What you need to do:
Copy each line of the material beneath that holds the word "wird".

Source data:
=== Begin Enclosure ===

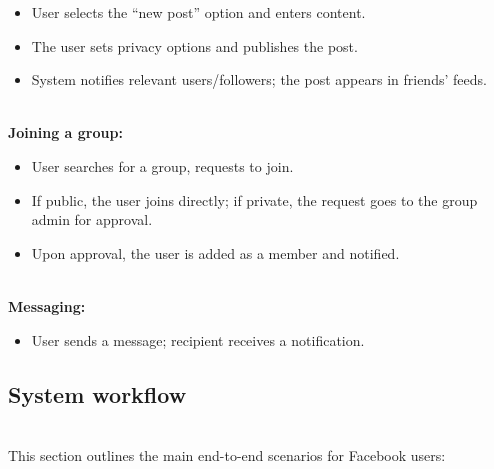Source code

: \begin{itemize}
\item
\protect{}\label{GxVUBgBGsLJ7PitsLV842}
User selects the ``new post'' option and enters content.
\item
\protect{}\label{4X8PfLi53k0qp77g2XkCB}
The user sets privacy options and publishes the post.
\item
\protect{}\label{gd9kJ-neu5bfpjTcV7jv_}
System notifies relevant users/followers; the post appears in friends' feeds.
\end{itemize}
\\
\textbf{Joining a group:}

\begin{itemize}
\item
\protect{}\label{_nglDjKKh-lDB2z1KjP2O}
User searches for a group, requests to join.
\item
\protect{}\label{dKX3IG0kGSJeI8wSvSfRy}
If public, the user joins directly; if private, the request goes to the group admin for approval.
\item
\protect{}\label{rvbzXcDsI-0fKC3wIwr78}
Upon approval, the user is added as a member and notified.
\end{itemize}
\\
\textbf{Messaging:}

\begin{itemize}
\item
\protect{}\label{VNfone3bx1V7j2Lxg_Bim}
User sends a message; recipient receives a notification.
\end{itemize}

\subsection{System workflow}\label{B4E9s4q3UBZaDVVNZVRL7}
\\
This section outlines the main end-to-end scenarios for Facebook users:

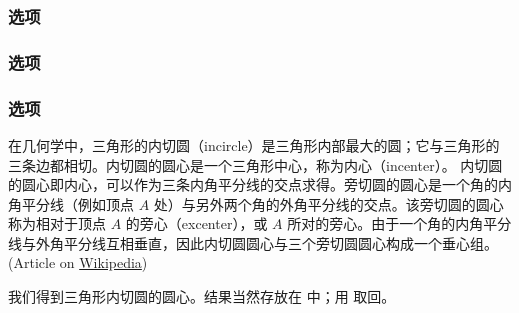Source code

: \subsubsection{选项 }
\begin{tkzexample}[latex=6cm,small]
\end{tkzexample}

\subsubsection{选项 }
\begin{tkzexample}[latex=6cm,small]
\end{tkzexample}

\subsubsection{选项 }
在几何学中，三角形的内切圆（incircle）是三角形内部最大的圆；它与三角形的三条边都相切。内切圆的圆心是一个三角形中心，称为内心（incenter）。
内切圆的圆心即内心，可以作为三条内角平分线的交点求得。旁切圆的圆心是一个角的内角平分线（例如顶点 $A$ 处）与另外两个角的外角平分线的交点。该旁切圆的圆心称为相对于顶点 $A$ 的旁心（excenter），或 $A$ 所对的旁心。由于一个角的内角平分线与外角平分线互相垂直，因此内切圆圆心与三个旁切圆圆心构成一个垂心组。\\
(Article on \href{https://en.wikipedia.org/wiki/Incircle_and_excircles_of_a_triangle}{Wikipedia})

 \medskip
 我们得到三角形内切圆的圆心。结果当然存放在  中；用  取回。

\begin{tkzexample}[latex=7cm,small]
\end{tkzexample}

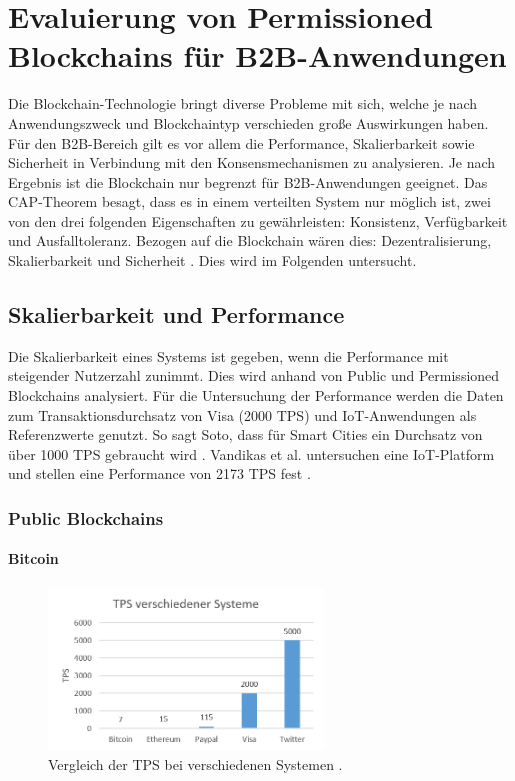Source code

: \chapter{Evaluierung von Permissioned Blockchains für B2B-Anwendungen}
\label{cha:b2b-eval}

Die Blockchain-Technologie bringt diverse Probleme mit sich, welche je nach Anwendungszweck und Blockchaintyp verschieden große Auswirkungen haben. Für den \acs{B2B}-Bereich gilt es vor allem die Performance, Skalierbarkeit sowie Sicherheit in Verbindung mit den Konsensmechanismen zu analysieren. Je nach Ergebnis ist die Blockchain nur begrenzt für \acs{B2B}-Anwendungen geeignet. Das CAP-Theorem besagt, dass es in einem verteilten System nur möglich ist, zwei von den drei folgenden Eigenschaften zu gewährleisten: Konsistenz, Verfügbarkeit und Ausfalltoleranz. Bezogen auf die Blockchain wären dies: Dezentralisierung, Skalierbarkeit und Sicherheit \cite{SchererPerformanceScalabilityBlockchain2017}. Dies wird im Folgenden untersucht.

\section{Skalierbarkeit und Performance}
\label{sec:scalability-eval}
Die Skalierbarkeit eines Systems ist gegeben, wenn die Performance mit steigender Nutzerzahl zunimmt. Dies wird anhand von Public und Permissioned Blockchains analysiert. Für die Untersuchung der Performance werden die Daten zum Transaktionsdurchsatz von Visa (2000 \acs{TPS}) und \acs{IoT}-Anwendungen als Referenzwerte genutzt. So sagt Soto, dass für Smart Cities ein Durchsatz von über 1000 \acs{TPS} gebraucht wird \cite{AraujoSotoPerformanceevaluationscalable2017}. Vandikas et al. untersuchen eine \acs{IoT}-Platform und stellen eine Performance von 2173 \acs{TPS} fest \cite{VandikasPerformanceEvaluationIoT2014}. 

\subsection{Public Blockchains}


\subsubsection{Bitcoin}

\begin{figure}[!htbp]
  \centering
    \includegraphics[width=0.65\textwidth,angle=0]{images/tps-comparison}
    \caption{Vergleich der \acs{TPS} bei verschiedenen Systemen \cite[S.~28]{SwanBlockchainblueprintnew2015}\cite{BitcoinTeamScalabilityBitcoinWiki}.}
    \label{fig:tps-comparison}
\end{figure} 

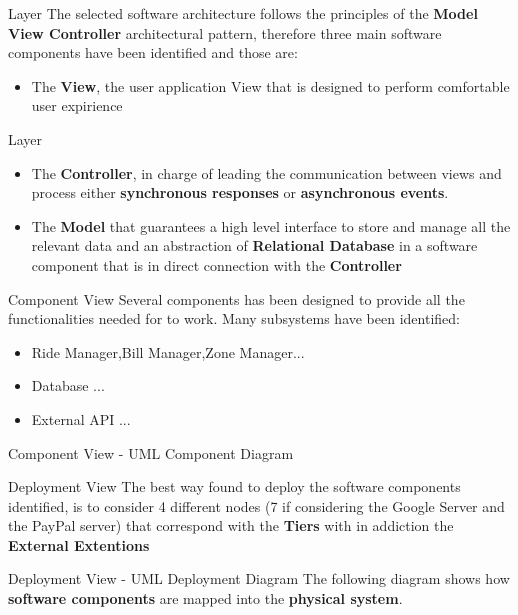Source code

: \documentclass{../Common/Structure/pdf_presentation}
\begin{document}
	\begin{frame}{Layer}
		The selected software architecture follows the principles of the \textbf{Model View Controller} architectural pattern, therefore three main software components have been identified and those are:
		\begin{itemize}
			\item The \textbf{View}, the user application View that is designed to perform comfortable user expirience
		\end{itemize}
	\end{frame}
	\begin{frame}{Layer}
		\begin{itemize}
			\item The \textbf{Controller}, in charge of leading the communication between views and process either \textbf{synchronous responses} or \textbf{asynchronous events}.
			\item The \textbf{Model} that guarantees a high level interface to store and manage all the \PowerEnJoy{} relevant data and an abstraction of \textbf{Relational Database} in a software component that is in direct connection with the \textbf{Controller}
		\end{itemize}
	\end{frame}
	\begin{frame}{Component View}
		Several components has been designed to provide all the functionalities needed for \PowerEnJoy{} to work.
		Many subsystems have been identified:
		\begin{itemize}
			\item Ride Manager,Bill Manager,Zone Manager...
			\item Database ...
			\item External API ...
		\end{itemize}
	\end{frame}
	\begin{frame}{Component View - UML Component Diagram}
	\end{frame}
	\begin{frame}{Deployment View}
			The best way found to deploy the software components identified, is to consider 4 different nodes (7 if considering the Google Server and the
			PayPal server) that correspond with the \textbf{Tiers} with in addiction the \textbf{External Extentions}
	\end{frame}
	\begin{frame}{Deployment View - UML Deployment Diagram}
		The following diagram shows how \textbf{software components} are mapped into the \textbf{physical system}.
	\end{frame}
\end{document}
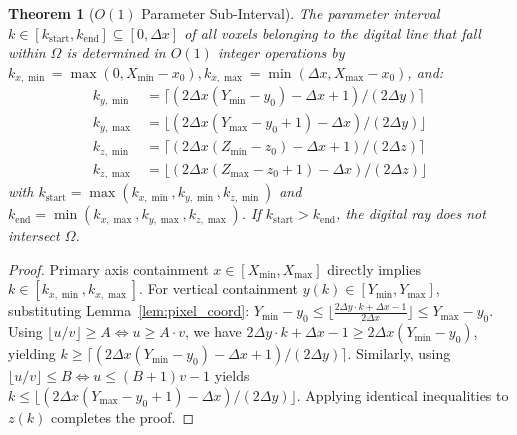 \documentclass[journal=dme,manuscript=article,11pt]{article}
\newtheorem{theorem}{Theorem}
\begin{document}
\begin{theorem}[$O(1)$ Parameter Sub-Interval]
\label{thm:diophantine_bounds}
The parameter interval $k \in [k_{\mathrm{start}}, k_{\mathrm{end}}] \subseteq [0, \Delta x]$ of all voxels belonging to the digital line that fall within $\Omega$ is determined in $O(1)$ integer operations by $k_{x,\min} = \max(0, X_{\min} - x_0), k_{x,\max} = \min(\Delta x, X_{\max} - x_0)$, and:
\begin{align}
    k_{y,\min} &= \lceil (2\Delta x (Y_{\min} - y_0) - \Delta x + 1) / (2\Delta y) \rceil \label{eq:ky_min} \\
    k_{y,\max} &= \lfloor (2\Delta x (Y_{\max} - y_0 + 1) - \Delta x) / (2\Delta y) \rfloor \label{eq:ky_max} \\
    k_{z,\min} &= \lceil (2\Delta x (Z_{\min} - z_0) - \Delta x + 1) / (2\Delta z) \rceil \label{eq:kz_min} \\
    k_{z,\max} &= \lfloor (2\Delta x (Z_{\max} - z_0 + 1) - \Delta x) / (2\Delta z) \rfloor \label{eq:kz_max}
\end{align}
with $k_{\mathrm{start}} = \max(k_{x,\min}, k_{y,\min}, k_{z,\min})$ and $k_{\mathrm{end}} = \min(k_{x,\max}, k_{y,\max}, k_{z,\max})$. If $k_{\mathrm{start}} > k_{\mathrm{end}}$, the digital ray does not intersect $\Omega$.
\end{theorem}

\begin{proof}
Primary axis containment $x \in [X_{\min}, X_{\max}]$ directly implies $k \in [k_{x,\min}, k_{x,\max}]$. For vertical containment $y(k) \in [Y_{\min}, Y_{\max}]$, substituting Lemma~\ref{lem:pixel_coord}: $Y_{\min} - y_0 \le \lfloor \frac{2\Delta y \cdot k + \Delta x - 1}{2\Delta x} \rfloor \le Y_{\max} - y_0$. Using $\lfloor u / v \rfloor \ge A \iff u \ge A \cdot v$, we have $2\Delta y \cdot k + \Delta x - 1 \ge 2\Delta x (Y_{\min} - y_0)$, yielding $k \ge \lceil (2\Delta x (Y_{\min} - y_0) - \Delta x + 1) / (2\Delta y) \rceil$. Similarly, using $\lfloor u / v \rfloor \le B \iff u \le (B + 1) v - 1$ yields $k \le \lfloor (2\Delta x (Y_{\max} - y_0 + 1) - \Delta x) / (2\Delta y) \rfloor$. Applying identical inequalities to $z(k)$ completes the proof.
\end{proof}
\end{document}
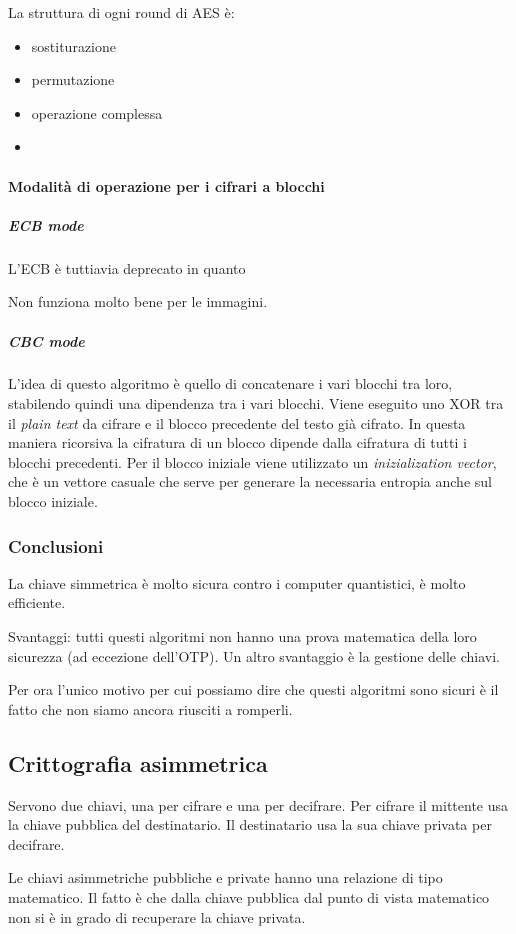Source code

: 
La struttura di ogni round di AES è:
\begin{itemize}
 \item sostiturazione
 \item permutazione
 \item operazione complessa
 \item {}
\end{itemize}

\paragraph{Modalità di operazione per i cifrari a blocchi}


\subparagraph{ECB mode}


L'ECB è tuttiavia deprecato in quanto 

Non funziona molto bene per le immagini.

\subparagraph{CBC mode}

L'idea di questo algoritmo è quello di concatenare i vari blocchi tra loro, 
stabilendo quindi una dipendenza tra i vari blocchi. Viene eseguito uno XOR tra 
il \textit{plain text} da cifrare e il blocco precedente del testo già cifrato. 
In questa maniera ricorsiva la cifratura di un blocco dipende dalla cifratura di 
tutti i blocchi precedenti. Per il blocco iniziale viene utilizzato un 
\textit{inizialization vector}, che è un vettore casuale che serve per generare 
la necessaria entropia anche sul blocco iniziale.


\subsubsection{Conclusioni}

La chiave simmetrica è molto sicura contro i computer quantistici, è molto 
efficiente.

Svantaggi: tutti questi algoritmi non hanno una prova matematica della loro 
sicurezza (ad eccezione dell'OTP). Un altro svantaggio è la gestione delle 
chiavi.

Per ora l'unico motivo per cui possiamo dire che questi algoritmi sono sicuri è 
il fatto che non siamo ancora riusciti a romperli.

\subsection{Crittografia asimmetrica}

Servono due chiavi, una per cifrare e una per decifrare. Per cifrare il 
mittente usa la chiave pubblica del destinatario. Il destinatario usa la sua 
chiave privata per decifrare.


Le chiavi asimmetriche pubbliche e private hanno una relazione di tipo 
matematico. Il fatto è che dalla chiave pubblica dal punto di vista matematico 
non si è in grado di recuperare la chiave privata.
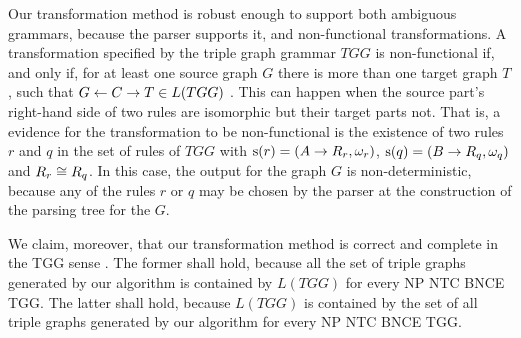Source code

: Our transformation method is robust enough to support both ambiguous grammars, because the parser supports it, and non-functional transformations. A transformation specified by the triple graph grammar $TGG$ is non-functional if, and only if, for at least one source graph $G$ there is more than one target graph $T$, such that $G \overset{}{\leftarrow} C \overset{}{\rightarrow} T \in L(TGG)$ \cite{Hermann2010}. This can happen when the source part's right-hand side of two rules are isomorphic but their target parts not. That is, a evidence for the transformation to be non-functional is the existence of two rules $r$ and $q$ in the set of rules of $TGG$ with $\operatorname{s}(r) = (A \to R_r,\omega_r)$, $\operatorname{s}(q) = (B \to R_q,\omega_q)$ and $R_r \cong R_q$. In this case, the output for the graph $G$ is non-deterministic, because any of the rules $r$ or $q$ may be chosen by the parser at the construction of the parsing tree for the $G$.

We claim, moreover, that our transformation method is correct and complete in the TGG sense \cite{Hermann2013}. The former shall hold, because all the set of triple graphs generated by our algorithm is contained by $L(TGG)$ for every NP NTC BNCE TGG. The latter shall hold, because $L(TGG)$ is contained by the set of all triple graphs generated by our algorithm for every NP NTC BNCE TGG.
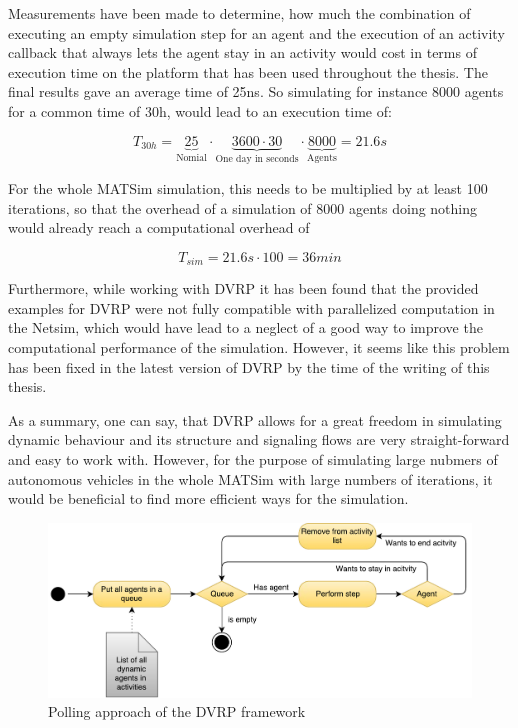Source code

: Measurements have been made to determine, how much the combination of executing
an empty simulation step for an agent and the execution of an activity callback
that always lets the agent stay in an activity would cost in terms of execution
time on the platform that has been used throughout the thesis. The final results
gave an average time of 25ns. So simulating for instance 8000 agents for a common
time of 30h, would lead to an execution time of:

\begin{equation}
T_{30h} = \underbrace{25}_{\text{Nomial}} \cdot \underbrace{3600 \cdot 30}_{\text{One day in seconds}} \cdot \underbrace{8000}_{\text{Agents}} = 21.6s
\end{equation}

For the whole MATSim simulation, this needs to be multiplied by at least 100 iterations,
so that the overhead of a simulation of 8000 agents doing nothing would already
reach a computational overhead of

\begin{equation}
T_{sim} = 21.6s \cdot 100 = 36min
\end{equation}

Furthermore, while working with DVRP it has been found that the provided examples
for DVRP were not fully compatible with parallelized computation in the Netsim,
which would have lead to a neglect of a good way to improve the computational
performance of the simulation. However, it seems like this problem has been fixed
in the latest version of DVRP by the time of the writing of this thesis.

As a summary, one can say, that DVRP allows for a great freedom in simulating
dynamic behaviour and its structure and signaling flows are very straight-forward
and easy to work with. However, for the purpose of simulating large nubmers of
autonomous vehicles in the whole MATSim with large numbers of iterations, it would
be beneficial to find more efficient ways for the simulation.

\begin{figure}
    \centering
    \includegraphics[width=1.0\textwidth]{figures/polling.pdf}
    \caption{Polling approach of the DVRP framework}
    \label{fig:polling}
\end{figure}

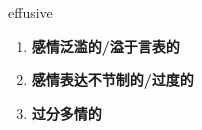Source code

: 
\begin{frame}
{\huge effusive}
\begin{center}
\begin{enumerate}\Large
  \item \textbf{感情泛滥的/溢于言表的}
  \item \textbf{感情表达不节制的/过度的}
  \item \textbf{过分多情的}
\end{enumerate}
\end{center}
\end{frame}

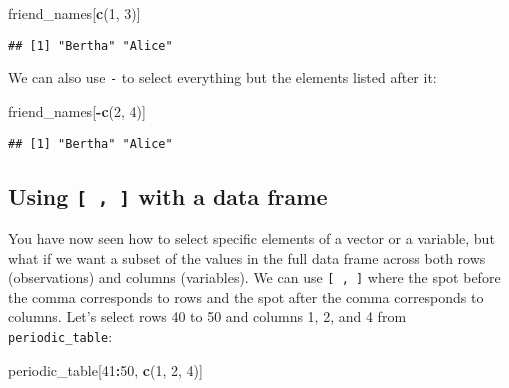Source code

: \documentclass[]{tufte-book}
\newenvironment{Shaded}{\begin{snugshade}}{\end{snugshade}}
\newcommand{\DecValTok}[1]{\textcolor[rgb]{0.00,0.00,0.81}{#1}}
\newcommand{\KeywordTok}[1]{\textcolor[rgb]{0.13,0.29,0.53}{\textbf{#1}}}
\newcommand{\NormalTok}[1]{#1}
\newcommand{\OperatorTok}[1]{\textcolor[rgb]{0.81,0.36,0.00}{\textbf{#1}}}
\begin{document}
\begin{Shaded}
\begin{Highlighting}[]
\NormalTok{friend\_names[}\KeywordTok{c}\NormalTok{(}\DecValTok{1}\NormalTok{, }\DecValTok{3}\NormalTok{)]}
\end{Highlighting}
\end{Shaded}

\begin{verbatim}
## [1] "Bertha" "Alice"
\end{verbatim}

We can also use \texttt{-} to select everything but the elements listed after it:

\begin{Shaded}
\begin{Highlighting}[]
\NormalTok{friend\_names[}\OperatorTok{{-}}\KeywordTok{c}\NormalTok{(}\DecValTok{2}\NormalTok{, }\DecValTok{4}\NormalTok{)]}
\end{Highlighting}
\end{Shaded}

\begin{verbatim}
## [1] "Bertha" "Alice"
\end{verbatim}

\hypertarget{using-with-a-data-frame}{%
\subsection{\texorpdfstring{Using \texttt{{[}\ ,\ {]}} with a data frame}{Using {[} , {]} with a data frame}}\label{using-with-a-data-frame}}

You have now seen how to select specific elements of a vector or a variable, but what if we want a subset of the values in the full data frame across both rows (observations) and columns (variables). We can use \texttt{{[}\ ,\ {]}} where the spot before the comma corresponds to rows and the spot after the comma corresponds to columns. Let's select rows 40 to 50 and columns 1, 2, and 4 from \texttt{periodic\_table}:

\begin{Shaded}
\begin{Highlighting}[]
\NormalTok{periodic\_table[}\DecValTok{41}\OperatorTok{:}\DecValTok{50}\NormalTok{, }\KeywordTok{c}\NormalTok{(}\DecValTok{1}\NormalTok{, }\DecValTok{2}\NormalTok{, }\DecValTok{4}\NormalTok{)]}
\end{Highlighting}
\end{Shaded}
\end{document}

=== End Enclosure ===

Problem solution:
Die Blockchain-Technologie bringt diverse Probleme mit sich, welche je nach Anwendungszweck und Blockchaintyp verschieden große Auswirkungen haben. Für den \acs{B2B}-Bereich gilt es vor allem die Performance, Skalierbarkeit sowie Sicherheit in Verbindung mit den Konsensmechanismen zu analysieren. Je nach Ergebnis ist die Blockchain nur begrenzt für \acs{B2B}-Anwendungen geeignet. Das CAP-Theorem besagt, dass es in einem verteilten System nur möglich ist, zwei von den drei folgenden Eigenschaften zu gewährleisten: Konsistenz, Verfügbarkeit und Ausfalltoleranz. Bezogen auf die Blockchain wären dies: Dezentralisierung, Skalierbarkeit und Sicherheit \cite{SchererPerformanceScalabilityBlockchain2017}. Dies wird im Folgenden untersucht.
Die Skalierbarkeit eines Systems ist gegeben, wenn die Performance mit steigender Nutzerzahl zunimmt. Dies wird anhand von Public und Permissioned Blockchains analysiert. Für die Untersuchung der Performance werden die Daten zum Transaktionsdurchsatz von Visa (2000 \acs{TPS}) und \acs{IoT}-Anwendungen als Referenzwerte genutzt. So sagt Soto, dass für Smart Cities ein Durchsatz von über 1000 \acs{TPS} gebraucht wird \cite{AraujoSotoPerformanceevaluationscalable2017}. Vandikas et al. untersuchen eine \acs{IoT}-Platform und stellen eine Performance von 2173 \acs{TPS} fest \cite{VandikasPerformanceEvaluationIoT2014}. 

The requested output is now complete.